WHAT TO DO.
Pull out every line with the word "分析全球南方国家如何通过合作探索不同于西方模式的现代化道路" from the entries below.
• • • • •
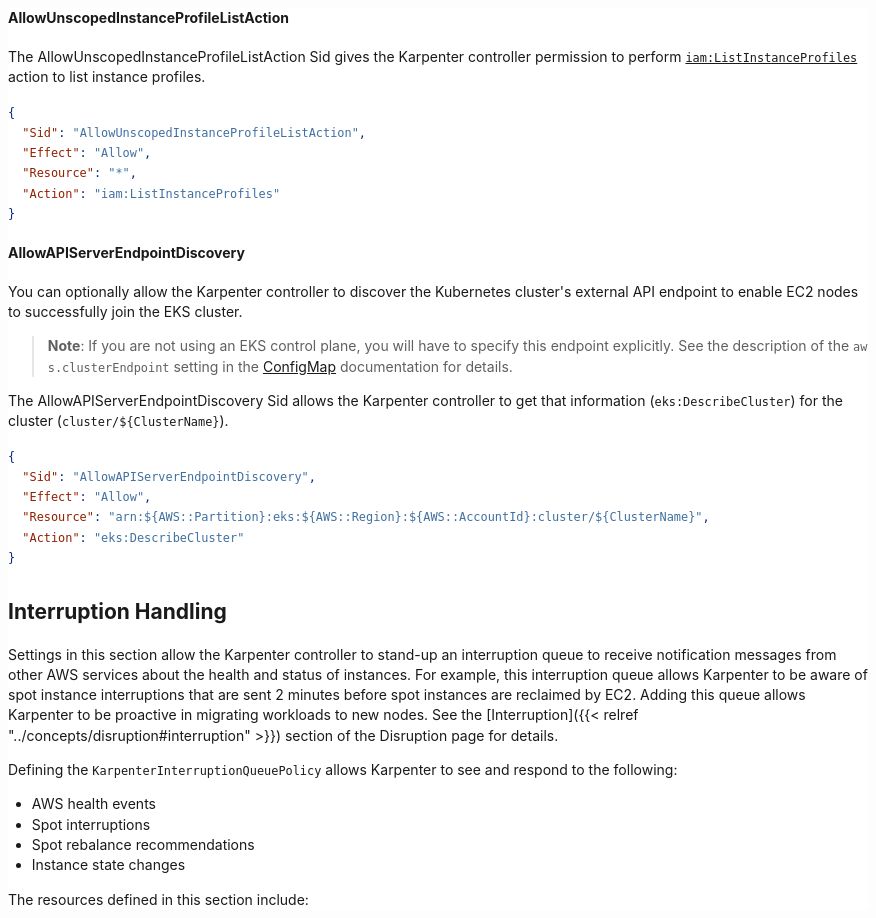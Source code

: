 #### AllowUnscopedInstanceProfileListAction

The AllowUnscopedInstanceProfileListAction Sid gives the Karpenter controller permission to perform [`iam:ListInstanceProfiles`](https://docs.aws.amazon.com/IAM/latest/APIReference/API_ListInstanceProfiles.html) action to list instance profiles.

```json
{
  "Sid": "AllowUnscopedInstanceProfileListAction",
  "Effect": "Allow",
  "Resource": "*",
  "Action": "iam:ListInstanceProfiles"
}
```

#### AllowAPIServerEndpointDiscovery

You can optionally allow the Karpenter controller to discover the Kubernetes cluster's external API endpoint to enable EC2 nodes to successfully join the EKS cluster.

> **Note**: If you are not using an EKS control plane, you will have to specify this endpoint explicitly. See the description of the `aws.clusterEndpoint` setting in the [ConfigMap](.settings/#configmap) documentation for details.

The AllowAPIServerEndpointDiscovery Sid allows the Karpenter controller to get that information (`eks:DescribeCluster`) for the cluster (`cluster/${ClusterName}`).

```json
{
  "Sid": "AllowAPIServerEndpointDiscovery",
  "Effect": "Allow",
  "Resource": "arn:${AWS::Partition}:eks:${AWS::Region}:${AWS::AccountId}:cluster/${ClusterName}",
  "Action": "eks:DescribeCluster"
}
```

## Interruption Handling

Settings in this section allow the Karpenter controller to stand-up an interruption queue to receive notification messages from other AWS services about the health and status of instances. For example, this interruption queue allows Karpenter to be aware of spot instance interruptions that are sent 2 minutes before spot instances are reclaimed by EC2. Adding this queue allows Karpenter to be proactive in migrating workloads to new nodes.
See the [Interruption]({{< relref "../concepts/disruption#interruption" >}}) section of the Disruption page for details.

Defining the `KarpenterInterruptionQueuePolicy` allows Karpenter to see and respond to the following:

* AWS health events
* Spot interruptions
* Spot rebalance recommendations
* Instance state changes

The resources defined in this section include:

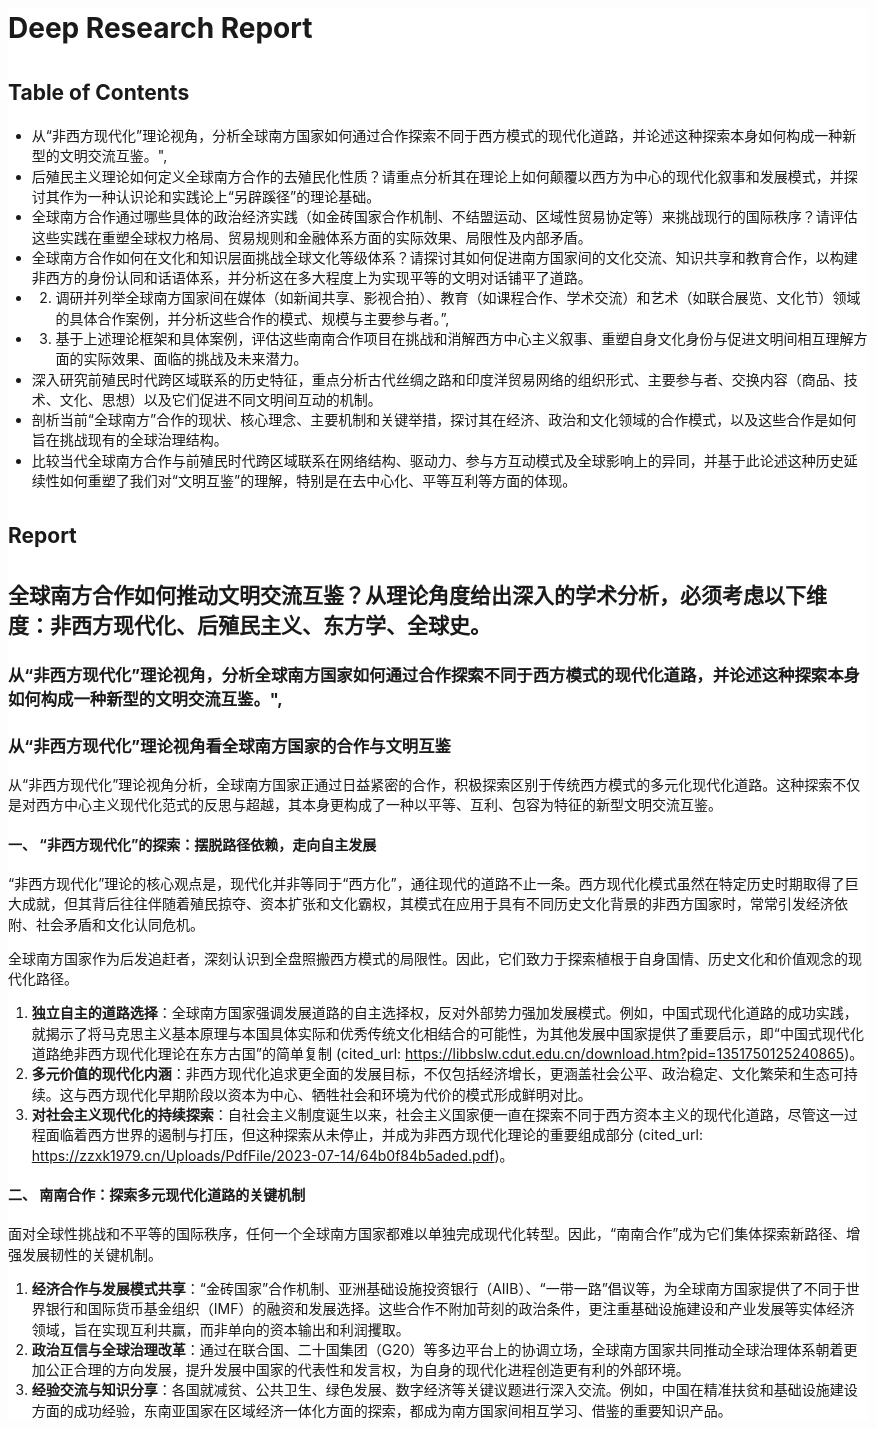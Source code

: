# Deep Research Report

## Table of Contents 
- 从“非西方现代化”理论视角，分析全球南方国家如何通过合作探索不同于西方模式的现代化道路，并论述这种探索本身如何构成一种新型的文明交流互鉴。",
- 后殖民主义理论如何定义全球南方合作的去殖民化性质？请重点分析其在理论上如何颠覆以西方为中心的现代化叙事和发展模式，并探讨其作为一种认识论和实践论上“另辟蹊径”的理论基础。
- 全球南方合作通过哪些具体的政治经济实践（如金砖国家合作机制、不结盟运动、区域性贸易协定等）来挑战现行的国际秩序？请评估这些实践在重塑全球权力格局、贸易规则和金融体系方面的实际效果、局限性及内部矛盾。
- 全球南方合作如何在文化和知识层面挑战全球文化等级体系？请探讨其如何促进南方国家间的文化交流、知识共享和教育合作，以构建非西方的身份认同和话语体系，并分析这在多大程度上为实现平等的文明对话铺平了道路。
- 2. 调研并列举全球南方国家间在媒体（如新闻共享、影视合拍）、教育（如课程合作、学术交流）和艺术（如联合展览、文化节）领域的具体合作案例，并分析这些合作的模式、规模与主要参与者。”,
- 3. 基于上述理论框架和具体案例，评估这些南南合作项目在挑战和消解西方中心主义叙事、重塑自身文化身份与促进文明间相互理解方面的实际效果、面临的挑战及未来潜力。
- 深入研究前殖民时代跨区域联系的历史特征，重点分析古代丝绸之路和印度洋贸易网络的组织形式、主要参与者、交换内容（商品、技术、文化、思想）以及它们促进不同文明间互动的机制。
- 剖析当前“全球南方”合作的现状、核心理念、主要机制和关键举措，探讨其在经济、政治和文化领域的合作模式，以及这些合作是如何旨在挑战现有的全球治理结构。
- 比较当代全球南方合作与前殖民时代跨区域联系在网络结构、驱动力、参与方互动模式及全球影响上的异同，并基于此论述这种历史延续性如何重塑了我们对“文明互鉴”的理解，特别是在去中心化、平等互利等方面的体现。

## Report 
## 全球南方合作如何推动文明交流互鉴？从理论角度给出深入的学术分析，必须考虑以下维度：非西方现代化、后殖民主义、东方学、全球史。



 
 ### 从“非西方现代化”理论视角，分析全球南方国家如何通过合作探索不同于西方模式的现代化道路，并论述这种探索本身如何构成一种新型的文明交流互鉴。",

### 从“非西方现代化”理论视角看全球南方国家的合作与文明互鉴

从“非西方现代化”理论视角分析，全球南方国家正通过日益紧密的合作，积极探索区别于传统西方模式的多元化现代化道路。这种探索不仅是对西方中心主义现代化范式的反思与超越，其本身更构成了一种以平等、互利、包容为特征的新型文明交流互鉴。

#### 一、 “非西方现代化”的探索：摆脱路径依赖，走向自主发展

“非西方现代化”理论的核心观点是，现代化并非等同于“西方化”，通往现代的道路不止一条。西方现代化模式虽然在特定历史时期取得了巨大成就，但其背后往往伴随着殖民掠夺、资本扩张和文化霸权，其模式在应用于具有不同历史文化背景的非西方国家时，常常引发经济依附、社会矛盾和文化认同危机。

全球南方国家作为后发追赶者，深刻认识到全盘照搬西方模式的局限性。因此，它们致力于探索植根于自身国情、历史文化和价值观念的现代化路径。

1.  **独立自主的道路选择**：全球南方国家强调发展道路的自主选择权，反对外部势力强加发展模式。例如，中国式现代化道路的成功实践，就揭示了将马克思主义基本原理与本国具体实际和优秀传统文化相结合的可能性，为其他发展中国家提供了重要启示，即“中国式现代化道路绝非西方现代化理论在东方古国”的简单复制 (cited_url: https://libbslw.cdut.edu.cn/download.htm?pid=1351750125240865)。
2.  **多元价值的现代化内涵**：非西方现代化追求更全面的发展目标，不仅包括经济增长，更涵盖社会公平、政治稳定、文化繁荣和生态可持续。这与西方现代化早期阶段以资本为中心、牺牲社会和环境为代价的模式形成鲜明对比。
3.  **对社会主义现代化的持续探索**：自社会主义制度诞生以来，社会主义国家便一直在探索不同于西方资本主义的现代化道路，尽管这一过程面临着西方世界的遏制与打压，但这种探索从未停止，并成为非西方现代化理论的重要组成部分 (cited_url: https://zzxk1979.cn/Uploads/PdfFile/2023-07-14/64b0f84b5aded.pdf)。

#### 二、 南南合作：探索多元现代化道路的关键机制

面对全球性挑战和不平等的国际秩序，任何一个全球南方国家都难以单独完成现代化转型。因此，“南南合作”成为它们集体探索新路径、增强发展韧性的关键机制。

1.  **经济合作与发展模式共享**：“金砖国家”合作机制、亚洲基础设施投资银行（AIIB）、“一带一路”倡议等，为全球南方国家提供了不同于世界银行和国际货币基金组织（IMF）的融资和发展选择。这些合作不附加苛刻的政治条件，更注重基础设施建设和产业发展等实体经济领域，旨在实现互利共赢，而非单向的资本输出和利润攫取。
2.  **政治互信与全球治理改革**：通过在联合国、二十国集团（G20）等多边平台上的协调立场，全球南方国家共同推动全球治理体系朝着更加公正合理的方向发展，提升发展中国家的代表性和发言权，为自身的现代化进程创造更有利的外部环境。
3.  **经验交流与知识分享**：各国就减贫、公共卫生、绿色发展、数字经济等关键议题进行深入交流。例如，中国在精准扶贫和基础设施建设方面的成功经验，东南亚国家在区域经济一体化方面的探索，都成为南方国家间相互学习、借鉴的重要知识产品。
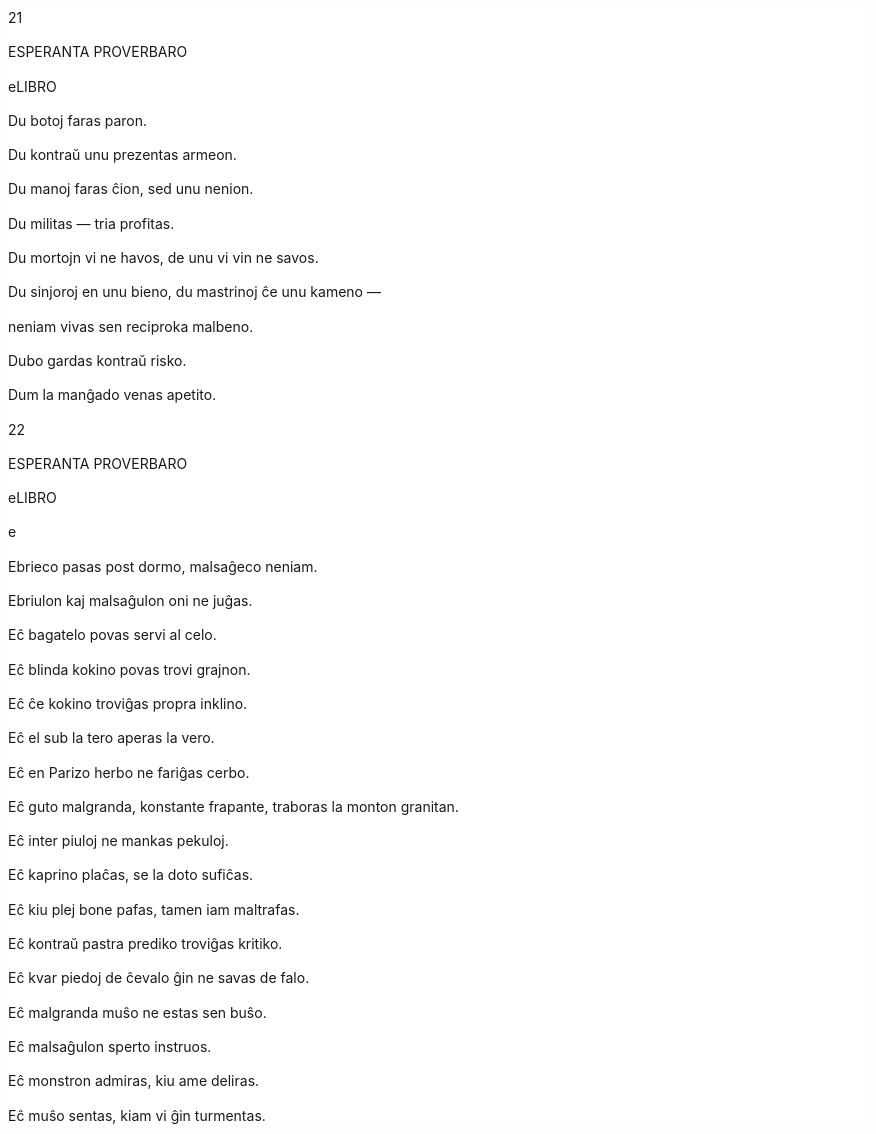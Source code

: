 21

ESPERANTA PROVERBARO

eLIBRO

Du botoj faras paron. 

Du kontraŭ unu prezentas armeon. 

Du manoj faras ĉion, sed unu nenion. 

Du militas — tria profitas. 

Du mortojn vi ne havos, de unu vi vin ne savos. 

Du sinjoroj en unu bieno, du mastrinoj ĉe unu kameno —

neniam vivas sen reciproka malbeno. 

Dubo gardas kontraŭ risko. 

Dum la manĝado venas apetito. 

22

ESPERANTA PROVERBARO

eLIBRO

e

Ebrieco pasas post dormo, malsaĝeco neniam. 

Ebriulon kaj malsaĝulon oni ne juĝas. 

Eĉ bagatelo povas servi al celo. 

Eĉ blinda kokino povas trovi grajnon. 

Eĉ ĉe kokino troviĝas propra inklino. 

Eĉ el sub la tero aperas la vero. 

Eĉ en Parizo herbo ne fariĝas cerbo. 

Eĉ guto malgranda, konstante frapante, traboras la monton granitan. 

Eĉ inter piuloj ne mankas pekuloj. 

Eĉ kaprino plaĉas, se la doto sufiĉas. 

Eĉ kiu plej bone pafas, tamen iam maltrafas. 

Eĉ kontraŭ pastra prediko troviĝas kritiko. 

Eĉ kvar piedoj de ĉevalo ĝin ne savas de falo. 

Eĉ malgranda muŝo ne estas sen buŝo. 

Eĉ malsaĝulon sperto instruos. 

Eĉ monstron admiras, kiu ame deliras. 

Eĉ muŝo sentas, kiam vi ĝin turmentas.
• • • • •
EXPECTED ANSWER.
- 从“非西方现代化”理论视角，分析全球南方国家如何通过合作探索不同于西方模式的现代化道路，并论述这种探索本身如何构成一种新型的文明交流互鉴。",
 ### 从“非西方现代化”理论视角，分析全球南方国家如何通过合作探索不同于西方模式的现代化道路，并论述这种探索本身如何构成一种新型的文明交流互鉴。",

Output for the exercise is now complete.